• Record set
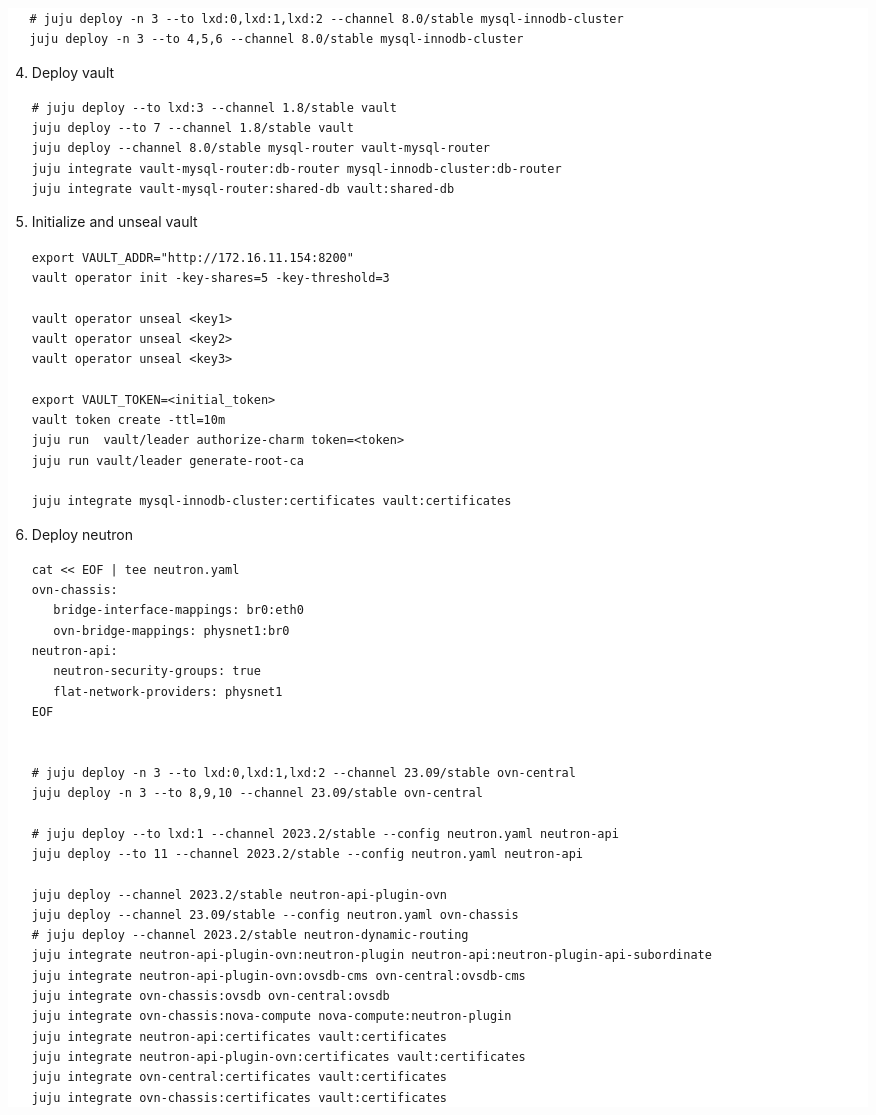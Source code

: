        # juju deploy -n 3 --to lxd:0,lxd:1,lxd:2 --channel 8.0/stable mysql-innodb-cluster
       juju deploy -n 3 --to 4,5,6 --channel 8.0/stable mysql-innodb-cluster

4. Deploy vault

       # juju deploy --to lxd:3 --channel 1.8/stable vault
       juju deploy --to 7 --channel 1.8/stable vault
       juju deploy --channel 8.0/stable mysql-router vault-mysql-router
       juju integrate vault-mysql-router:db-router mysql-innodb-cluster:db-router
       juju integrate vault-mysql-router:shared-db vault:shared-db
            
5. Initialize and unseal vault

       export VAULT_ADDR="http://172.16.11.154:8200"
       vault operator init -key-shares=5 -key-threshold=3

       vault operator unseal <key1>
       vault operator unseal <key2>
       vault operator unseal <key3>

       export VAULT_TOKEN=<initial_token>
       vault token create -ttl=10m
       juju run  vault/leader authorize-charm token=<token>
       juju run vault/leader generate-root-ca

       juju integrate mysql-innodb-cluster:certificates vault:certificates

6. Deploy neutron

       cat << EOF | tee neutron.yaml
       ovn-chassis:
          bridge-interface-mappings: br0:eth0
          ovn-bridge-mappings: physnet1:br0
       neutron-api:
          neutron-security-groups: true
          flat-network-providers: physnet1
       EOF


       # juju deploy -n 3 --to lxd:0,lxd:1,lxd:2 --channel 23.09/stable ovn-central
       juju deploy -n 3 --to 8,9,10 --channel 23.09/stable ovn-central

       # juju deploy --to lxd:1 --channel 2023.2/stable --config neutron.yaml neutron-api
       juju deploy --to 11 --channel 2023.2/stable --config neutron.yaml neutron-api

       juju deploy --channel 2023.2/stable neutron-api-plugin-ovn
       juju deploy --channel 23.09/stable --config neutron.yaml ovn-chassis
       # juju deploy --channel 2023.2/stable neutron-dynamic-routing
       juju integrate neutron-api-plugin-ovn:neutron-plugin neutron-api:neutron-plugin-api-subordinate
       juju integrate neutron-api-plugin-ovn:ovsdb-cms ovn-central:ovsdb-cms
       juju integrate ovn-chassis:ovsdb ovn-central:ovsdb
       juju integrate ovn-chassis:nova-compute nova-compute:neutron-plugin
       juju integrate neutron-api:certificates vault:certificates
       juju integrate neutron-api-plugin-ovn:certificates vault:certificates
       juju integrate ovn-central:certificates vault:certificates
       juju integrate ovn-chassis:certificates vault:certificates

• Exercise
Please give back exactly the lines of the listing above that run from the one containing "6. Deploy neutron" through the one containing "flat-network-providers: physnet1", and only those.

• Solution to this task
6. Deploy neutron

       cat << EOF | tee neutron.yaml
       ovn-chassis:
          bridge-interface-mappings: br0:eth0
          ovn-bridge-mappings: physnet1:br0
       neutron-api:
          neutron-security-groups: true
          flat-network-providers: physnet1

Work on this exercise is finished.